> [WHAT IS REQUIRED] Could you restate the entries below word for word and leave the images out?

> [RECORD EXTRACTS]
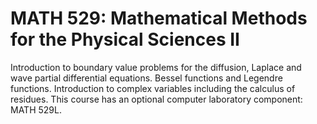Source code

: # MATH 529: Mathematical Methods for the Physical Sciences II

Introduction to boundary value problems for the diffusion, Laplace and wave partial differential equations. Bessel functions and Legendre functions. Introduction to complex variables including the calculus of residues. This course has an optional computer laboratory component: MATH 529L.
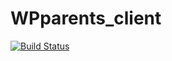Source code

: # WPparents_client

[![Build Status](https://travis-ci.com/ishubhamsingh/WPparents_client.svg?token=NxGaPFKKAE7KwUgvwzyq&branch=master)](https://travis-ci.com/ishubhamsingh/WPparents_client)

> [ANSWER FOR THIS EXERCISE]
Source code

: # MATH 529: Mathematical Methods for the Physical Sciences II

Introduction to boundary value problems for the diffusion, Laplace and wave partial differential equations. Bessel functions and Legendre functions. Introduction to complex variables including the calculus of residues. This course has an optional computer laboratory component: MATH 529L.
Source code

: # WPparents_client

[![Build Status](https://travis-ci.com/ishubhamsingh/WPparents_client.svg?token=NxGaPFKKAE7KwUgvwzyq&branch=master)](https://travis-ci.com/ishubhamsingh/WPparents_client)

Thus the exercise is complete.